Rapid Convolutional Neural Networks for Gram-Stained Image Classification at Inference Time on Mobile Devices: Empirical Study from Transfer Learning to Optimization

Biomedicines. 2022 Nov 4;10(11):2808. doi: 10.3390/biomedicines10112808.

Abstract

Despite the emergence of mobile health and the success of deep learning (DL), deploying production-ready DL models to resource-limited devices remains challenging. Especially, during inference time, the speed of DL models becomes relevant. We aimed to accelerate inference time for Gram-stained analysis, which is a tedious and manual task involving microorganism detection on whole slide images. Three DL models were optimized in three steps: transfer learning, pruning and quantization and then evaluated on two Android smartphones. Most convolutional layers (≥80%) had to be retrained for adaptation to the Gram-stained classification task. The combination of pruning and quantization demonstrated its utility to reduce the model size and inference time without compromising model quality. Pruning mainly contributed to model size reduction by 15×, while quantization reduced inference time by 3× and decreased model size by 4×. The combination of two reduced the baseline model by an overall factor of 46×. Optimized models were smaller than 6 MB and were able to process one image in <0.6 s on a Galaxy S10. Our findings demonstrate that methods for model compression are highly relevant for the successful deployment of DL solutions to resource-limited devices.

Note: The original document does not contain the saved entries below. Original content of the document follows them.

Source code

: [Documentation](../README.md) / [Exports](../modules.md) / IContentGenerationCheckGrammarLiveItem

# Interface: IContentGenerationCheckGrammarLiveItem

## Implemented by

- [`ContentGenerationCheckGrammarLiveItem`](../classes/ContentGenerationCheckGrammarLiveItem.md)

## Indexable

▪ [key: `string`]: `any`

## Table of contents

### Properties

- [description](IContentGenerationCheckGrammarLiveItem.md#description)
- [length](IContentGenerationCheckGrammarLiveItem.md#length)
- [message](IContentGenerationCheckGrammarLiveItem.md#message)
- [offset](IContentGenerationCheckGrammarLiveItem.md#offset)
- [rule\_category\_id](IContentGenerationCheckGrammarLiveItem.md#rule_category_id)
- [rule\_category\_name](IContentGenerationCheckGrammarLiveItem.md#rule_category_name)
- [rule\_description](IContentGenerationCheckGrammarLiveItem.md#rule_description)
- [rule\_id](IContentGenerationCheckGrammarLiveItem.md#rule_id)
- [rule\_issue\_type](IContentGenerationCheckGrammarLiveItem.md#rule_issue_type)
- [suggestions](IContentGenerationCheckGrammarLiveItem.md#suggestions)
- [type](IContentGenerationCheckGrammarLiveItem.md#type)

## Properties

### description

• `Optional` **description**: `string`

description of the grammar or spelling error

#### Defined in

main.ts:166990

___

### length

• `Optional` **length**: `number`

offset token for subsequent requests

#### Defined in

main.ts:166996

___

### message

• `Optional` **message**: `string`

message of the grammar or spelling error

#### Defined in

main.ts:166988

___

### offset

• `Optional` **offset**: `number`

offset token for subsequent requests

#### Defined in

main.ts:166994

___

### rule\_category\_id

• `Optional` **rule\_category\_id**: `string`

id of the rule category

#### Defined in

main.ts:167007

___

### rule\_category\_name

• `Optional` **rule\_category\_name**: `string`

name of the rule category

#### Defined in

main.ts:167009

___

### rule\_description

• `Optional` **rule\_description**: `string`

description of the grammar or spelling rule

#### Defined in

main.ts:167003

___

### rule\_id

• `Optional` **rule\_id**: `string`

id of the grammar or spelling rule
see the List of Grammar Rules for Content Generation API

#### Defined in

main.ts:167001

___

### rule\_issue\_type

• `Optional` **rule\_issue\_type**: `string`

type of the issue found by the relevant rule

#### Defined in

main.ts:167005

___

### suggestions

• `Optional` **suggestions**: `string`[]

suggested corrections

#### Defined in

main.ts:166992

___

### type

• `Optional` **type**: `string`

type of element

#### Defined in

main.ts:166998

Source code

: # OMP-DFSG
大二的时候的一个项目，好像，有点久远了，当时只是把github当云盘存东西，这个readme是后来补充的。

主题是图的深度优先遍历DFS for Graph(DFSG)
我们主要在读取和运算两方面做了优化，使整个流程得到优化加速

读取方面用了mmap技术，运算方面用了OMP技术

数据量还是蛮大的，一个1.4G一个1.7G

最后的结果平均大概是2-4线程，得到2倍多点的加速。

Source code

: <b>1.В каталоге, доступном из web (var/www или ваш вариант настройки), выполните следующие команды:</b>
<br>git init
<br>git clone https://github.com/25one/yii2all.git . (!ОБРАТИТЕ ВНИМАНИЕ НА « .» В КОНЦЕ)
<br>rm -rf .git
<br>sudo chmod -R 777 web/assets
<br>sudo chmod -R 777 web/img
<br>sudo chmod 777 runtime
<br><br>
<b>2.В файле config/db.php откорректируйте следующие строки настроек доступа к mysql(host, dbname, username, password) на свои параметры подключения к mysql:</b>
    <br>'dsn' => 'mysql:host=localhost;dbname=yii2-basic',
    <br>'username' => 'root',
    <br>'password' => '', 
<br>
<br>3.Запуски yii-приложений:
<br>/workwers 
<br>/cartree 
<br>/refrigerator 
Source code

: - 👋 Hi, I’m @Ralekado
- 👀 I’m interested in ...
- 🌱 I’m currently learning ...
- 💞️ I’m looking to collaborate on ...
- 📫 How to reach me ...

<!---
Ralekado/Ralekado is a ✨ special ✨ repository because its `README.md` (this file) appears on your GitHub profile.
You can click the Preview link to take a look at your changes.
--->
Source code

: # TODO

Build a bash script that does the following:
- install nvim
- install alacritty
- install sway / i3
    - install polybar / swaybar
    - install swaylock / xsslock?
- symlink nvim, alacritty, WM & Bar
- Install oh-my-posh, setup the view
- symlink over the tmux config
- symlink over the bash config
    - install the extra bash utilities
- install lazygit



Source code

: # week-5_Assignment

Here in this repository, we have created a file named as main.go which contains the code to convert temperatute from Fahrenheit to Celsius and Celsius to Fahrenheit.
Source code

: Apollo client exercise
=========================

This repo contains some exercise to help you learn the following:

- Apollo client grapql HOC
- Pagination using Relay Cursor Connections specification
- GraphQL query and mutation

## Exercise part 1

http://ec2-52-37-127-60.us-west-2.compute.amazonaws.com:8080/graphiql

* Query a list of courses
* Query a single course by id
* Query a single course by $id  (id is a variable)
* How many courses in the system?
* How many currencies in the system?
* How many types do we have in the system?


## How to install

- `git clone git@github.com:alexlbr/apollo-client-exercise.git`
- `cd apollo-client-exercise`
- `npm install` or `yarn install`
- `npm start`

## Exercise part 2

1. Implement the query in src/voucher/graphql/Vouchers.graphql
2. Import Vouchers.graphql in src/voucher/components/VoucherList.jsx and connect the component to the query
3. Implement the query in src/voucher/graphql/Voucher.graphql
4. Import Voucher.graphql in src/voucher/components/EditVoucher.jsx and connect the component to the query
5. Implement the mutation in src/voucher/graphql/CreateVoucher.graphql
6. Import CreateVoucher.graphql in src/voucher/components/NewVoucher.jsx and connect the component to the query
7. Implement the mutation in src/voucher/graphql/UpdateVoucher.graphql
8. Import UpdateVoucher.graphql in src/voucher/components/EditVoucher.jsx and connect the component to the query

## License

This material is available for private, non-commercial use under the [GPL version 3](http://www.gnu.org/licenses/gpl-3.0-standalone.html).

Keywords: Gram-stained classification; deep learning; mHealth; model compression; pruning; quantization; rapid inference time.

Grants and funding

M.E.M. and T.G. were supported by funding from the German Ministry for Education and Research (BMBF) within the framework of the Medical Informatics Initiative (MIRACUM Consortium: Medical Informatics for Research and Care in University Medicine; 01ZZ1801E). M.E.M has received funding from the BMBF within the framework of the Medical Informatics Initiative (MIRACUM Consortium: Medical Informatics for Holistic Disease Models in Personalized and Preventive Medicine, MIDorAI; 01ZZ2020). We acknowledge financial support by Deutsche Forschungsgemeinschaft within the funding programme “Open Access Publikationskosten” as well as by Heidelberg University.